Processing at the network edge helps overcome cloud offloading
shortcomings, such as long latencies and network congestion
[Collaborative-Cloud-Edge-Computing]. However, the ability of edge
computing is limited by its processing power to perform resource
intensive tasks. Thereby, a joint hierarchical architecture
consisting of collaborative design involving user, edge, and the
cloud is required to reduce the end-to-end latency and energy
consumption and provide optimal computing performance.

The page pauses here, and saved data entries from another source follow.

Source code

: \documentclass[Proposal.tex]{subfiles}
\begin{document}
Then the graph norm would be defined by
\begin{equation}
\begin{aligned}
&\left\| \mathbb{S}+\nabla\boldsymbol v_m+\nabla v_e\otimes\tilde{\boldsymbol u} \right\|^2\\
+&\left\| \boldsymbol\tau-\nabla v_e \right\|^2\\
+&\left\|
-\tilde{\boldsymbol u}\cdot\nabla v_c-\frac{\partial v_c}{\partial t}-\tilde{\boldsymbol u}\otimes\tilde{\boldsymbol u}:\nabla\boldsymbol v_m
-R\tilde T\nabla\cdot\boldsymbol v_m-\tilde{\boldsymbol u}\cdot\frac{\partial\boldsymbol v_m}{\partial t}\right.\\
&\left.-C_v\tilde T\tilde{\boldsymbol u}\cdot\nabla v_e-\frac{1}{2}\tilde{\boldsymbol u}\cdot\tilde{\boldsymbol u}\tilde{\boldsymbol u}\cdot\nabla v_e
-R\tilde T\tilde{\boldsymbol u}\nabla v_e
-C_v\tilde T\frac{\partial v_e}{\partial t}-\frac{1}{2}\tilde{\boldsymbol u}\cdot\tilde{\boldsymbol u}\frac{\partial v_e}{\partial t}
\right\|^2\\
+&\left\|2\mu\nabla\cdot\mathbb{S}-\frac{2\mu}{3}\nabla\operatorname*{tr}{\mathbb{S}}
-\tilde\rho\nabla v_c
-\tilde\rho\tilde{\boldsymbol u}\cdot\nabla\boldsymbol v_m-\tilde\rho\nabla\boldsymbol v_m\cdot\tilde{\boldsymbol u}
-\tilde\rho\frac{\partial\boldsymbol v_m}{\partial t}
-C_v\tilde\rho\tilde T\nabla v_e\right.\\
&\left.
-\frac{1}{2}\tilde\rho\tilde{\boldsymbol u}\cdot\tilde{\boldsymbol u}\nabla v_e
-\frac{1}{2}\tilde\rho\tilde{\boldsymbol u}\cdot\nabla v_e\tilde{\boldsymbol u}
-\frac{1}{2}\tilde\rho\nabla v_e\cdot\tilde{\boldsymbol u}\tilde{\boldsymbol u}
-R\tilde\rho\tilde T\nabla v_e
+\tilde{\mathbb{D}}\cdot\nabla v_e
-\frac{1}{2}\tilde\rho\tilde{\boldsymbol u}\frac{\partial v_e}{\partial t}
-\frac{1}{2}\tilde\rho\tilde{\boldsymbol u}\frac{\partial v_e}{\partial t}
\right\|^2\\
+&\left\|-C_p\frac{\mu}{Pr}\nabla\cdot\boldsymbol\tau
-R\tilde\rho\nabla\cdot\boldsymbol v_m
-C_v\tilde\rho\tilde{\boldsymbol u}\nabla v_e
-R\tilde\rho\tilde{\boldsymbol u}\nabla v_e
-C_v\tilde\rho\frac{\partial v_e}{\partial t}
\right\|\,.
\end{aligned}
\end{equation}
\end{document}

When the user's device cannot process any task on its own due to
processing delay or computational limitations, it offloads the task
to the edge. The edge task module will decide if the task would be
processed locally at the edge or processed collaboratively with the
upper cloud. Proportional resources are allocated for the network
slices in the edge and the cloud. Here, the split of the task
between the cloud and the edge would be decided by the task module in
the edge. Several strategies for task offloading can be used, such
as taking into account the service time for edge and the cloud and
offloading the task to the upper layers in such a way to maximize
parallelism among the user, edge, and cloud
[Concurrent-tasks-offloading]. Besides, strategies based on energy
consumption minimization and maximizing the throughput of the user
[Offloading-services-for-mobile-devices] may be used for optimal
resource allocation as well.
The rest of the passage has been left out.